Segment Start: Records for the exercise
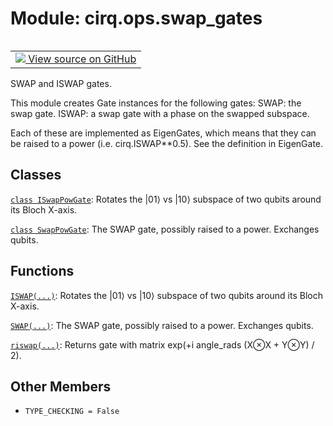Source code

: <div itemscope itemtype="http://developers.google.com/ReferenceObject">
<meta itemprop="name" content="cirq.ops.swap_gates" />
<meta itemprop="path" content="Stable" />
<meta itemprop="property" content="TYPE_CHECKING"/>
</div>

# Module: cirq.ops.swap_gates

<!-- Insert buttons and diff -->

<table class="tfo-notebook-buttons tfo-api" align="left">

<td>
  <a target="_blank" href="https://github.com/quantumlib/cirq/tree/master/cirq/ops/swap_gates.py">
    <img src="https://www.tensorflow.org/images/GitHub-Mark-32px.png" />
    View source on GitHub
  </a>
</td>
</table>



SWAP and ISWAP gates.


This module creates Gate instances for the following gates:
    SWAP: the swap gate.
    ISWAP: a swap gate with a phase on the swapped subspace.

Each of these are implemented as EigenGates, which means that they can be
raised to a power (i.e. cirq.ISWAP**0.5). See the definition in EigenGate.

## Classes

[`class ISwapPowGate`](../../cirq/ops/ISwapPowGate.md): Rotates the |01⟩ vs |10⟩ subspace of two qubits around its Bloch X-axis.

[`class SwapPowGate`](../../cirq/ops/SwapPowGate.md): The SWAP gate, possibly raised to a power. Exchanges qubits.

## Functions

[`ISWAP(...)`](../../cirq/ops/ISWAP.md): Rotates the |01⟩ vs |10⟩ subspace of two qubits around its Bloch X-axis.

[`SWAP(...)`](../../cirq/ops/SWAP.md): The SWAP gate, possibly raised to a power. Exchanges qubits.

[`riswap(...)`](../../cirq/ops/riswap.md): Returns gate with matrix exp(+i angle_rads (X⊗X + Y⊗Y) / 2).

## Other Members

* `TYPE_CHECKING = False` <a id="TYPE_CHECKING"></a>
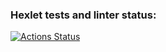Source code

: ### Hexlet tests and linter status:
[![Actions Status](https://github.com/Alatr/frontend-project-lvl3/workflows/hexlet-check/badge.svg)](https://github.com/Alatr/frontend-project-lvl3/actions)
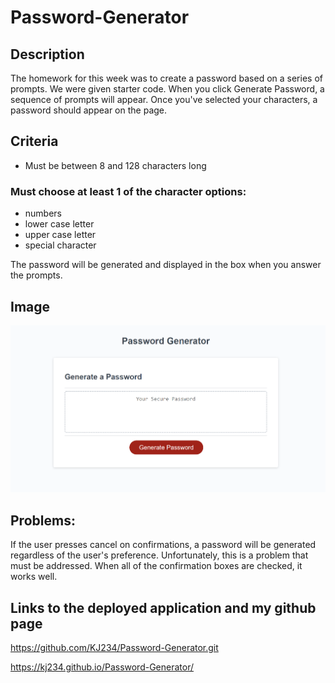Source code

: # Password-Generator

## Description

The homework for this week was to create a password based on a series of prompts. We were given starter code. When you click Generate Password, a sequence of prompts will appear. Once you've selected your characters, a password should appear on the page.

## Criteria

* Must be between 8 and 128 characters long
### Must choose at least 1 of the character options:
* numbers
* lower case letter
* upper case letter
*  special character

The password will be generated and displayed in the box when you answer the prompts.

## Image 

![The following is a screenshot of the deployed website](./assets/HWK-DEMO.png)

## Problems:

If the user presses cancel on confirmations, a password will be generated regardless of the user's preference. Unfortunately, this is a problem that must be addressed. When all of the confirmation boxes are checked, it works well.




## Links to the deployed application and my github page

https://github.com/KJ234/Password-Generator.git

https://kj234.github.io/Password-Generator/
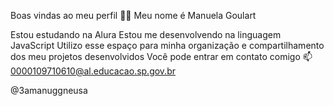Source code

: Boas vindas ao meu perfil 💙💙
Meu nome é Manuela Goulart

Estou estudando na Alura
Estou me desenvolvendo na linguagem JavaScript
Utilizo esse espaço para minha organização e compartilhamento dos meu projetos desenvolvidos
Você pode entrar em contato comigo 📫
0000109710610@al.educacao.sp.gov.br

@3amanuggneusa
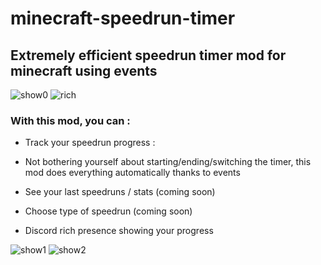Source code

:# minecraft-speedrun-timer
## Extremely efficient speedrun timer mod for minecraft using events 

![show0](http://sc.aymdj.me/cdn/p85tuy4n.png) ![rich](http://sc.aymdj.me/cdn/dlp9tvrn.png)

### With this mod, you can : 

- Track your speedrun progress : 

- Not bothering yourself about starting/ending/switching the timer, this mod does everything automatically thanks to events

- See your last speedruns / stats (coming soon)

- Choose type of speedrun (coming soon)

- Discord rich presence showing your progress


![show1](http://sc.aymdj.me/cdn/hbs3994y.png)
![show2](http://sc.aymdj.me/cdn/36u6ljj0.png)
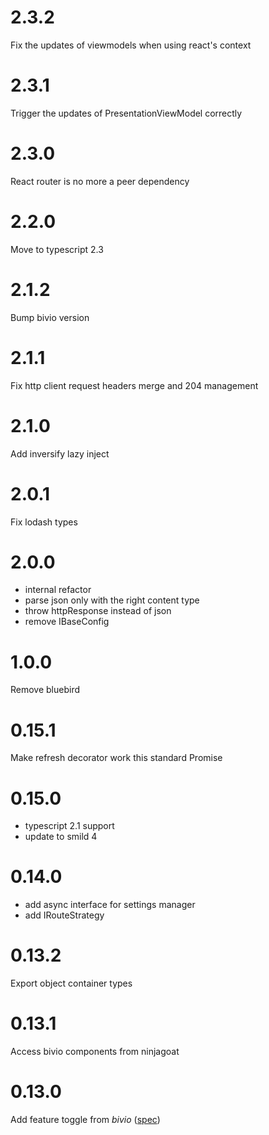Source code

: # 2.3.2

Fix the updates of viewmodels when using react's context

# 2.3.1

Trigger the updates of PresentationViewModel correctly

# 2.3.0

React router is no more a peer dependency

# 2.2.0

Move to typescript 2.3

# 2.1.2

Bump bivio version

# 2.1.1

Fix http client request headers merge and 204 management

# 2.1.0

Add inversify lazy inject

# 2.0.1

Fix lodash types

# 2.0.0

* internal refactor
* parse json only with the right content type
* throw httpResponse instead of json
* remove IBaseConfig

# 1.0.0

Remove bluebird

# 0.15.1

Make refresh decorator work this standard Promise

# 0.15.0

* typescript 2.1 support
* update to smild 4

# 0.14.0

* add async interface for settings manager
* add IRouteStrategy

# 0.13.2

Export object container types

# 0.13.1

Access bivio components from ninjagoat

# 0.13.0

Add feature toggle from *bivio* ([spec](https://github.com/tierratelematics/ninjagoat/blob/master/test/ApplicationSpec.ts))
Segment End: Records for the exercise
Copy each line containing the word "typescript" from the data.

(Exercise answer):
Move to typescript 2.3
* typescript 2.1 support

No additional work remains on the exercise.